Critères jurisprudentiels et possibilités d’aménagements contractuels

23/09/2019

La réception tacite, création prétorienne, est source de nombreux contentieux. Cet article est l’occasion de revenir sur les critères jurisprudentiels de la réception tacite (I.) et les aménagements contractuels de cette dernière (II.)

La réception, clé de voûte de la responsabilité des constructeurs, est l’acte par lequel le maître d’ouvrage déclare, au contradictoire de l’entrepreneur, accepter les travaux confiés à ce dernier (art.1792-6 al.1 du Code civil).

Le Code civil l’envisage comme un acte juridique exprès qui peut être amiable ou, à défaut, judiciaire. Lorsque la réception intervient amiablement, le maître d’ouvrage et l’entrepreneur dressent un procès-verbal consignant les éventuelles réserves à lever.

La réception tacite, qui n’est pas prévue par les textes, a été créée par la jurisprudence afin de répondre à la situation pratique dans laquelle aucune réception expresse n’a été réalisée.
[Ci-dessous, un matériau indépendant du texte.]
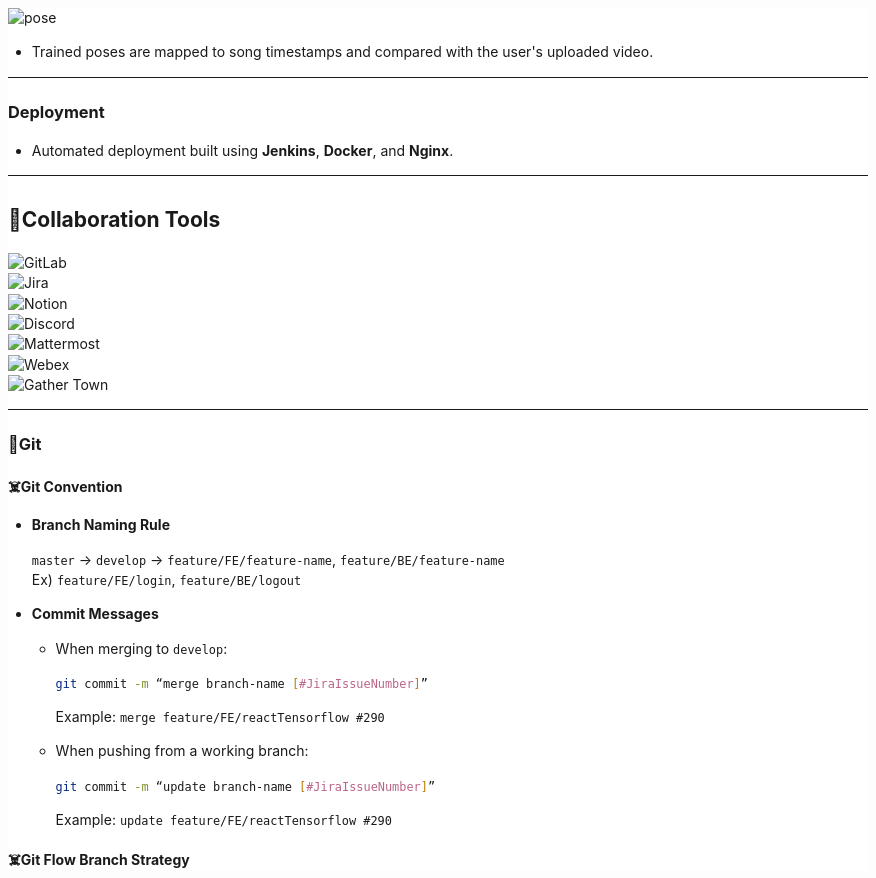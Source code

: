   ![pose](https://s3.us-west-2.amazonaws.com/secure.notion-static.com/c1d4f6ea-703b-4589-b7cc-ee4e6ab6651a/p3.png)

  - Trained poses are mapped to song timestamps and compared with the user's uploaded video.

---

### Deployment

- Automated deployment built using **Jenkins**, **Docker**, and **Nginx**.

---

## 🌈Collaboration Tools

![GitLab](https://img.shields.io/badge/gitlab-%23181717.svg?style=for-the-badge&logo=gitlab&logoColor=white)  
![Jira](https://img.shields.io/badge/jira-%230A0FFF.svg?style=for-the-badge&logo=jira&logoColor=white)  
![Notion](https://img.shields.io/badge/Notion-%23000000.svg?style=for-the-badge&logo=notion&logoColor=white)  
![Discord](https://img.shields.io/badge/Discord-%237289DA.svg?style=for-the-badge&logo=discord&logoColor=white)  
![Mattermost](https://img.shields.io/badge/Mattermost-blue)  
![Webex](https://img.shields.io/badge/Webex-darkblue)  
![Gather Town](https://img.shields.io/badge/Gather%20Town-skyblue)

---

### 💠Git

#### ☠️Git Convention

- **Branch Naming Rule**

  `master` → `develop` → `feature/FE/feature-name`, `feature/BE/feature-name`  
  Ex) `feature/FE/login`, `feature/BE/logout`

- **Commit Messages**

  - When merging to `develop`:

    ```bash
    git commit -m “merge branch-name [#JiraIssueNumber]”
    ```

    Example: `merge feature/FE/reactTensorflow #290`

  - When pushing from a working branch:

    ```bash
    git commit -m “update branch-name [#JiraIssueNumber]”
    ```

    Example: `update feature/FE/reactTensorflow #290`

#### ☠️Git Flow Branch Strategy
L’importance que revêt cette création prétorienne se mesure à l’aune des effets attachés à la réception, laquelle :

  • met fin aux relations contractuelles ;
  • opère le transfert des risques de la chose de l’entrepreneur vers le maître de l’ouvrage ;
  • purge les désordres apparents non réservés à la réception ;
  • constitue le point de départ des garanties de la construction (parfait achèvement, biennale et décennale) ;
  • fait courir le délai de prescription de l’action relative aux désordres intermédiaires.

Depuis sa création, la notion de réception tacite génère des problématiques concrètes, nourrissant un abondant contentieux.
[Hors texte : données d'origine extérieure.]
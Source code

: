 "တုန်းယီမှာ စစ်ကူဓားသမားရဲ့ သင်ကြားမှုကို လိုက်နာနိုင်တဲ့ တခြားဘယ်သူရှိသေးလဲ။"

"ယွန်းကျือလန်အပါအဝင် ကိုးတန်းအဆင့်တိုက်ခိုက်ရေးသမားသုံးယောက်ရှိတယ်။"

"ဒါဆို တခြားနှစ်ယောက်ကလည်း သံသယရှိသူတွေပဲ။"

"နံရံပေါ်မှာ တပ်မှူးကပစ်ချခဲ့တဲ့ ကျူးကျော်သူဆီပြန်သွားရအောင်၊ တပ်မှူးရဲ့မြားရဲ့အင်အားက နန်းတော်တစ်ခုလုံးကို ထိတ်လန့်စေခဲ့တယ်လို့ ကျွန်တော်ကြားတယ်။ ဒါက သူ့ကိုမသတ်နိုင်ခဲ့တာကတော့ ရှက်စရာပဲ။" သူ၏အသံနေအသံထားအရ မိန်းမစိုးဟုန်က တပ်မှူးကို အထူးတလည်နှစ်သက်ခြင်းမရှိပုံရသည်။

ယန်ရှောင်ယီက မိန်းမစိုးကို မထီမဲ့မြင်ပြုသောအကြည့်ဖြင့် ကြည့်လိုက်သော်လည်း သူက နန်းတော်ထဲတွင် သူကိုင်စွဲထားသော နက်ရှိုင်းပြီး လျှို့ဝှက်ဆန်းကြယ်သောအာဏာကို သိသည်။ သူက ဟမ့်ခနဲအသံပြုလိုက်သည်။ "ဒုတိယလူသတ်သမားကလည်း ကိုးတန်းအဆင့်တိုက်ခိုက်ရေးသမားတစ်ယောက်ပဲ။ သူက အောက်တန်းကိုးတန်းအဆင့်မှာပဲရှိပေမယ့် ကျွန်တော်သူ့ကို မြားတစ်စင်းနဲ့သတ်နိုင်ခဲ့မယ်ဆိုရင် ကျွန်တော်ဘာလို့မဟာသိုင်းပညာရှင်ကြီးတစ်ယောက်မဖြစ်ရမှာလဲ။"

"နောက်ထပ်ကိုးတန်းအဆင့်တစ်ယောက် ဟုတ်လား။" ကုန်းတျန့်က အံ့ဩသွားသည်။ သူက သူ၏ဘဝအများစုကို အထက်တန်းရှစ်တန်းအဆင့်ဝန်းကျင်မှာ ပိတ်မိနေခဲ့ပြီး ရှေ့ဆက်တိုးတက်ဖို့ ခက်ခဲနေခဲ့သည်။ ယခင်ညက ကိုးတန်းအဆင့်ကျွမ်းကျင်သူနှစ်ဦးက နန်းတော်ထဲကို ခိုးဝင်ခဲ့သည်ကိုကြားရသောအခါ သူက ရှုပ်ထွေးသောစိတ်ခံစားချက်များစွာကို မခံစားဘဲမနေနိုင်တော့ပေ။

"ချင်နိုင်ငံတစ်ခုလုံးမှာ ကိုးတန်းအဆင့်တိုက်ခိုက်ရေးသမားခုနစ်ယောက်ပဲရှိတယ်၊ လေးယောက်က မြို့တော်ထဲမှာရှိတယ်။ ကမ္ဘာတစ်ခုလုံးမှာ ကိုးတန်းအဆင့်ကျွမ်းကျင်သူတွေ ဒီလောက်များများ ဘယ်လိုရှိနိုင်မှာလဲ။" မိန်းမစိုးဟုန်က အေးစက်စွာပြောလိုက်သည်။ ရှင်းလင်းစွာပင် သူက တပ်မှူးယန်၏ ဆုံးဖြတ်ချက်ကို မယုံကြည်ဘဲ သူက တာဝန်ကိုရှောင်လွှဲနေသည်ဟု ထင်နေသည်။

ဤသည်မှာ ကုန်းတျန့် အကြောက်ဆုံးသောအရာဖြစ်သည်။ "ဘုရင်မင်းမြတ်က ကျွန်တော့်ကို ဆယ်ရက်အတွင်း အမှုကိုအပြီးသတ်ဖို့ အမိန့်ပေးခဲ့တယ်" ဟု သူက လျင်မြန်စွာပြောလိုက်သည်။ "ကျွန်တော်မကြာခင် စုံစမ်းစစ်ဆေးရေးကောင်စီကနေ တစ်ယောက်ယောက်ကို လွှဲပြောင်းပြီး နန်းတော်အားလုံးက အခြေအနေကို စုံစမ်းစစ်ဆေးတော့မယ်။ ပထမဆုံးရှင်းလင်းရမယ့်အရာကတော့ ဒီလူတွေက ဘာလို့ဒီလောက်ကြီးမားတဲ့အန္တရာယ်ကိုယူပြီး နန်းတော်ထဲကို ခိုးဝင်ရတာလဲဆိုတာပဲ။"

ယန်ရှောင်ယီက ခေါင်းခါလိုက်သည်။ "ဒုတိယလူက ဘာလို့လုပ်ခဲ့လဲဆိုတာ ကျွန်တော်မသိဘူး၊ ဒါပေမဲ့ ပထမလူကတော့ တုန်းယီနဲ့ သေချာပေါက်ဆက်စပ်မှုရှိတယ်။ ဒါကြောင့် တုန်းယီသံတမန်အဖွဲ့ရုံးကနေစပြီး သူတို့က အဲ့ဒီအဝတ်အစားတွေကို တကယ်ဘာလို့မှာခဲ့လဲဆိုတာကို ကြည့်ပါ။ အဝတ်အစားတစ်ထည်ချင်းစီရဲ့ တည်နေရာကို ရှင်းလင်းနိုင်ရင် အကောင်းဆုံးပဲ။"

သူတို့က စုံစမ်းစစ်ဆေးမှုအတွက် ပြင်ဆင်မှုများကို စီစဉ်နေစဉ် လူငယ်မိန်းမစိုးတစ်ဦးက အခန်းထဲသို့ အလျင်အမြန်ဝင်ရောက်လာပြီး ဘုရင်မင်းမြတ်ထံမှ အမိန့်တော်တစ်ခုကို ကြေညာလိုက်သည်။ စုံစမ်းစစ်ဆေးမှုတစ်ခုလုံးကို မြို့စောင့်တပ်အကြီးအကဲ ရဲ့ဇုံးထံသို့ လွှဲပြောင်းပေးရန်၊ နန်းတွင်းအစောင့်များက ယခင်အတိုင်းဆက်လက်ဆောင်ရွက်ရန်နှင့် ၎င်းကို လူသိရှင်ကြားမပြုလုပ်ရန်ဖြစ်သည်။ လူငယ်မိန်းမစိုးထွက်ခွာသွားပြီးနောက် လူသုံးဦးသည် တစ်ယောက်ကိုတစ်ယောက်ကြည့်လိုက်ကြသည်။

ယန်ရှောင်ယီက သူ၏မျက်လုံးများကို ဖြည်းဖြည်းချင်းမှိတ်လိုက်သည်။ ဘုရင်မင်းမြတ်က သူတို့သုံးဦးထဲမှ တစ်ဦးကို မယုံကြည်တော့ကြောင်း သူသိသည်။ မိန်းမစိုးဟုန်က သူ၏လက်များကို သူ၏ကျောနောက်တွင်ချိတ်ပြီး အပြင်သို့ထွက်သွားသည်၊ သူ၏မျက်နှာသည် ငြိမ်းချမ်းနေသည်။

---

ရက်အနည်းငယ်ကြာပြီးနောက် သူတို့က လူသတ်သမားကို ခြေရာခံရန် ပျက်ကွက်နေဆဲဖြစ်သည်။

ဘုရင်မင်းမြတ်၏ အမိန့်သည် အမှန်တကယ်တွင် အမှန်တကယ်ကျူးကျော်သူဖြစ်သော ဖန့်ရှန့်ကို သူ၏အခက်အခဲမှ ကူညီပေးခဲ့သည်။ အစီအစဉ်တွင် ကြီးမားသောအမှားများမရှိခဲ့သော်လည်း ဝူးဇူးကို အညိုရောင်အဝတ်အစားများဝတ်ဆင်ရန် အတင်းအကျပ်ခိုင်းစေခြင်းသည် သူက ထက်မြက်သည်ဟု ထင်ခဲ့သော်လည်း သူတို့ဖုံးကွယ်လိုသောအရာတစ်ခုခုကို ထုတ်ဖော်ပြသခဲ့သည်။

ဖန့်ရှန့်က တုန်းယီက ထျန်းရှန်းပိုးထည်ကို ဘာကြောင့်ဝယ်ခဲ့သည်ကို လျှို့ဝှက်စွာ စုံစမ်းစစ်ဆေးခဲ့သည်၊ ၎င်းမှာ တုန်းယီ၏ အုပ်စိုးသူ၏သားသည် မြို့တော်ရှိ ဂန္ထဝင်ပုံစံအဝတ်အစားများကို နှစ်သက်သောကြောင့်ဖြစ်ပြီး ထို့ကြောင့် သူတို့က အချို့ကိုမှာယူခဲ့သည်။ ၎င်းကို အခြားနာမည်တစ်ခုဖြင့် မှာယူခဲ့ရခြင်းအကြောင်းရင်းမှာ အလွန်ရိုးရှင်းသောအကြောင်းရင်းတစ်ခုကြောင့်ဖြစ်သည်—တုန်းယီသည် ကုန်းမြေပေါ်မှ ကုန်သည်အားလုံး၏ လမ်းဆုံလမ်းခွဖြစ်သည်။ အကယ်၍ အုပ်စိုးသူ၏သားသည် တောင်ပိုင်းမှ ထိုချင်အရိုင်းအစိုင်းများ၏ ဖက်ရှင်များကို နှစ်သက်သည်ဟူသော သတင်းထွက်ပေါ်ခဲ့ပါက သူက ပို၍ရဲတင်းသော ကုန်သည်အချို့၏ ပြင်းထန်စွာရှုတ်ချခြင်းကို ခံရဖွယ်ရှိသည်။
Quels sont les critères retenus par les juges pour caractériser la réception tacite ? Est-il possible d’en aménager contractuellement la définition ?

Critères jurisprudentiels de la réception tacite

L’appréciation de la réception tacite relève du pouvoir souverain des juges du fond, lesquels recherchent si la volonté non équivoque du maître d’ouvrage de recevoir l’ouvrage est établie. La Cour de cassation a dégagé des règles d’appréciation faisant présumer cette volonté lorsque les deux critères suivants sont réunis :

  • la prise de possession de l’ouvrage ; et
  • le paiement de l’intégralité des travaux.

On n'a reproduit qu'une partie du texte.